Aim of the task:
In the entries that follow, the first line to write out is the one containing "other models (the", and the last is the one containing "example the connectivity)". Reproduce that stretch exactly, with nothing before or after it.

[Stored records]
----------

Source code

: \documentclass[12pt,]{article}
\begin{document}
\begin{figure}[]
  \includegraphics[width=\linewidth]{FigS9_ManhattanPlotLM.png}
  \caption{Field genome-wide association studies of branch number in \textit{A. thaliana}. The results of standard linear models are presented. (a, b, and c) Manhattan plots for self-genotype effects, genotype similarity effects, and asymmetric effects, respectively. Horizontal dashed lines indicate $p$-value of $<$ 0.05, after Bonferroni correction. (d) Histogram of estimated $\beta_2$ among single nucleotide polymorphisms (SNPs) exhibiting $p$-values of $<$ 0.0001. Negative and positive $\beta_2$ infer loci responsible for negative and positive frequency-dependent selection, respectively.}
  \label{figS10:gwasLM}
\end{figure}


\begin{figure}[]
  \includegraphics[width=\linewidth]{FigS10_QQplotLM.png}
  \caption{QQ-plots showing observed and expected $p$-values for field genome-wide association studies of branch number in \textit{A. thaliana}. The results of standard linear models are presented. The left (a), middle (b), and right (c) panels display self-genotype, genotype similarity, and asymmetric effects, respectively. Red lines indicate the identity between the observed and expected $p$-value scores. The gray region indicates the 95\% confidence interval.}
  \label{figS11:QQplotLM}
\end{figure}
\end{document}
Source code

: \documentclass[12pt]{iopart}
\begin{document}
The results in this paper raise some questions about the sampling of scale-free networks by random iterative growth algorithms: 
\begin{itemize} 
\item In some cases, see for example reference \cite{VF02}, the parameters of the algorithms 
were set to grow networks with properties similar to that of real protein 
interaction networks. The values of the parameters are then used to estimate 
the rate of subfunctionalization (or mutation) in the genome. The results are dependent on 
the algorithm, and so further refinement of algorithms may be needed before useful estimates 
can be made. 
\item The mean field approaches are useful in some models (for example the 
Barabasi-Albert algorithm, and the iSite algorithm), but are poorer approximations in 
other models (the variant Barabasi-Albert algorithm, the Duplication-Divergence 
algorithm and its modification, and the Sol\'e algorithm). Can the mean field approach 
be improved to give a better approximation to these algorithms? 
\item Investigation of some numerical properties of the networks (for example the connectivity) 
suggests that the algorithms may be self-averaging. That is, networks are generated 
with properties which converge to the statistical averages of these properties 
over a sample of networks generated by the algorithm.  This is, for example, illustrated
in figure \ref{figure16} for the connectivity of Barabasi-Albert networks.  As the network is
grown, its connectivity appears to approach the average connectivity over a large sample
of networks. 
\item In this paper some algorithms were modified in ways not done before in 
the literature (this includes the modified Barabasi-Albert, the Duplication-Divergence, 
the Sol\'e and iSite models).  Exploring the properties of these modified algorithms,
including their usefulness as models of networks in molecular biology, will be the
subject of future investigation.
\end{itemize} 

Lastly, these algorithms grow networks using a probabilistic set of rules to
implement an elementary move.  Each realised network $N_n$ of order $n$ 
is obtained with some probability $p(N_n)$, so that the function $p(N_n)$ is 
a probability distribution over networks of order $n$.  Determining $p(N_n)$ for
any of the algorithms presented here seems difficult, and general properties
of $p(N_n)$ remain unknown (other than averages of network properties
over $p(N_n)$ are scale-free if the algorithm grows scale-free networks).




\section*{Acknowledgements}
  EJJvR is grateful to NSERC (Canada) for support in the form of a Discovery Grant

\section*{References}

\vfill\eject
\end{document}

----------

Result:
other models (the variant Barabasi-Albert algorithm, the Duplication-Divergence 
algorithm and its modification, and the Sol\'e algorithm). Can the mean field approach 
be improved to give a better approximation to these algorithms? 
\item Investigation of some numerical properties of the networks (for example the connectivity) 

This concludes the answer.